Piet gooit zijn rugtas naast haar neer en buigt zich naar haar voorover. Plotseling grijpt hij die draak bij haar strot en zegt: "Als jij niet als de sodemieter van mijn bed afkomt, mep ik je het hele Vondelpark door!"
Ze wist niet hoe snel ze er vandoor moest gaan.
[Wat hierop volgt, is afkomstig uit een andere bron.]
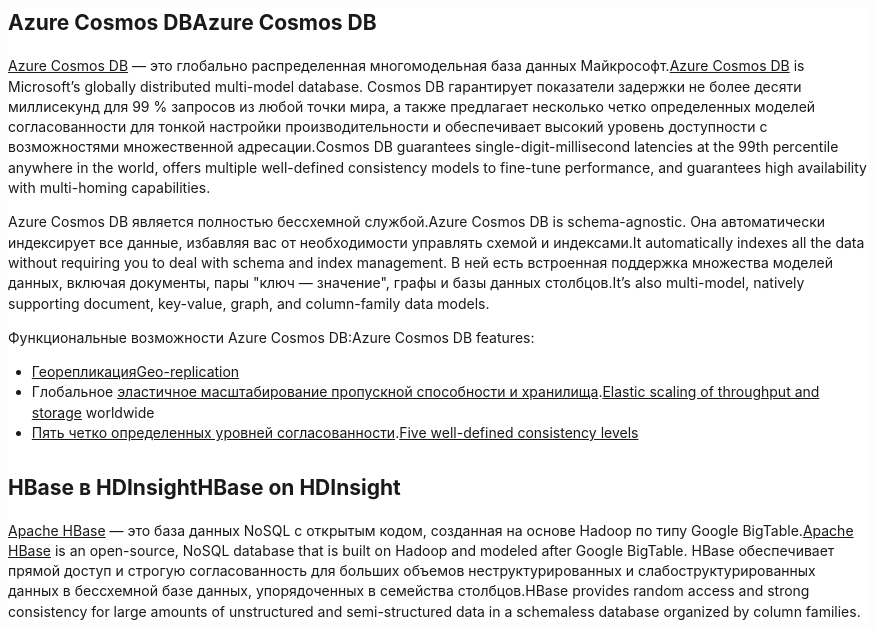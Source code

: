 ## <a name="azure-cosmos-db"></a><span data-ttu-id="f1c3e-148">Azure Cosmos DB</span><span class="sxs-lookup"><span data-stu-id="f1c3e-148">Azure Cosmos DB</span></span>

<span data-ttu-id="f1c3e-149">[Azure Cosmos DB](/azure/cosmos-db/) — это глобально распределенная многомодельная база данных Майкрософт.</span><span class="sxs-lookup"><span data-stu-id="f1c3e-149">[Azure Cosmos DB](/azure/cosmos-db/) is Microsoft’s globally distributed multi-model database.</span></span> <span data-ttu-id="f1c3e-150">Cosmos DB гарантирует показатели задержки не более десяти миллисекунд для 99 % запросов из любой точки мира, а также предлагает несколько четко определенных моделей согласованности для тонкой настройки производительности и обеспечивает высокий уровень доступности с возможностями множественной адресации.</span><span class="sxs-lookup"><span data-stu-id="f1c3e-150">Cosmos DB guarantees single-digit-millisecond latencies at the 99th percentile anywhere in the world, offers multiple well-defined consistency models to fine-tune performance, and guarantees high availability with multi-homing capabilities.</span></span>

<span data-ttu-id="f1c3e-151">Azure Cosmos DB является полностью бессхемной службой.</span><span class="sxs-lookup"><span data-stu-id="f1c3e-151">Azure Cosmos DB is schema-agnostic.</span></span> <span data-ttu-id="f1c3e-152">Она автоматически индексирует все данные, избавляя вас от необходимости управлять схемой и индексами.</span><span class="sxs-lookup"><span data-stu-id="f1c3e-152">It automatically indexes all the data without requiring you to deal with schema and index management.</span></span> <span data-ttu-id="f1c3e-153">В ней есть встроенная поддержка множества моделей данных, включая документы, пары "ключ — значение", графы и базы данных столбцов.</span><span class="sxs-lookup"><span data-stu-id="f1c3e-153">It’s also multi-model, natively supporting document, key-value, graph, and column-family data models.</span></span>

<span data-ttu-id="f1c3e-154">Функциональные возможности Azure Cosmos DB:</span><span class="sxs-lookup"><span data-stu-id="f1c3e-154">Azure Cosmos DB features:</span></span>

- [<span data-ttu-id="f1c3e-155">Георепликация</span><span class="sxs-lookup"><span data-stu-id="f1c3e-155">Geo-replication</span></span>](/azure/cosmos-db/distribute-data-globally)
- <span data-ttu-id="f1c3e-156">Глобальное [эластичное масштабирование пропускной способности и хранилища](/azure/cosmos-db/partition-data).</span><span class="sxs-lookup"><span data-stu-id="f1c3e-156">[Elastic scaling of throughput and storage](/azure/cosmos-db/partition-data) worldwide</span></span>
- <span data-ttu-id="f1c3e-157">[Пять четко определенных уровней согласованности](/azure/cosmos-db/consistency-levels).</span><span class="sxs-lookup"><span data-stu-id="f1c3e-157">[Five well-defined consistency levels](/azure/cosmos-db/consistency-levels)</span></span>

## <a name="hbase-on-hdinsight"></a><span data-ttu-id="f1c3e-158">HBase в HDInsight</span><span class="sxs-lookup"><span data-stu-id="f1c3e-158">HBase on HDInsight</span></span>

<span data-ttu-id="f1c3e-159">[Apache HBase](https://hbase.apache.org/) — это база данных NoSQL с открытым кодом, созданная на основе Hadoop по типу Google BigTable.</span><span class="sxs-lookup"><span data-stu-id="f1c3e-159">[Apache HBase](https://hbase.apache.org/) is an open-source, NoSQL database that is built on Hadoop and modeled after Google BigTable.</span></span> <span data-ttu-id="f1c3e-160">HBase обеспечивает прямой доступ и строгую согласованность для больших объемов неструктурированных и слабоструктурированных данных в бессхемной базе данных, упорядоченных в семейства столбцов.</span><span class="sxs-lookup"><span data-stu-id="f1c3e-160">HBase provides random access and strong consistency for large amounts of unstructured and semi-structured data in a schemaless database organized by column families.</span></span>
Eén nul voor Piet, maar nou is 'ie dood.'
'En waar is Piet aan gestorven?' vroeg ik, terwijl ik besefte dat ik al enige sympathie voor de overledene begon op te brengen.
'Hartstilstand.'
'Mooie dood,' zei ik.
'Geen idee,' zei de man, 'ik heb het genoegen nog niet mogen smaken.' Hij moest er zelf om lachen.
'Hij zat op z'n bankje in het Vondelpark toen z'n rikketik ermee ophield. Je zou kunnen zeggen: vredig thuis gestorven. Een man die aan het joggen was zag hem zitten met zijn kin op z'n borst. Die man dacht in het voorbijgaan nog: een slapende man op een bank. Toen hij na drie kwartier weer langsliep, zat Piet nog steeds in dezelfde houding. Die man is toen maar eens even gaan kijken en schrok zich het apelazarus. Afijn, politie gebeld en het hele circus is op gang gekomen. Piet had een begrafenisverzekering, maar die was bij lange na niet toereikend om iemand knap onder grond te stoppen. Wij hebben de rest bijgelapt. Heeft 'ie jaren op onze kosten gezopen, nu moeten we ook nog opdraaien voor z'n begrafenis. Maar ja, daar ben je vrienden voor, ja toch?'
In de verte draaide een lijkauto de gracht op.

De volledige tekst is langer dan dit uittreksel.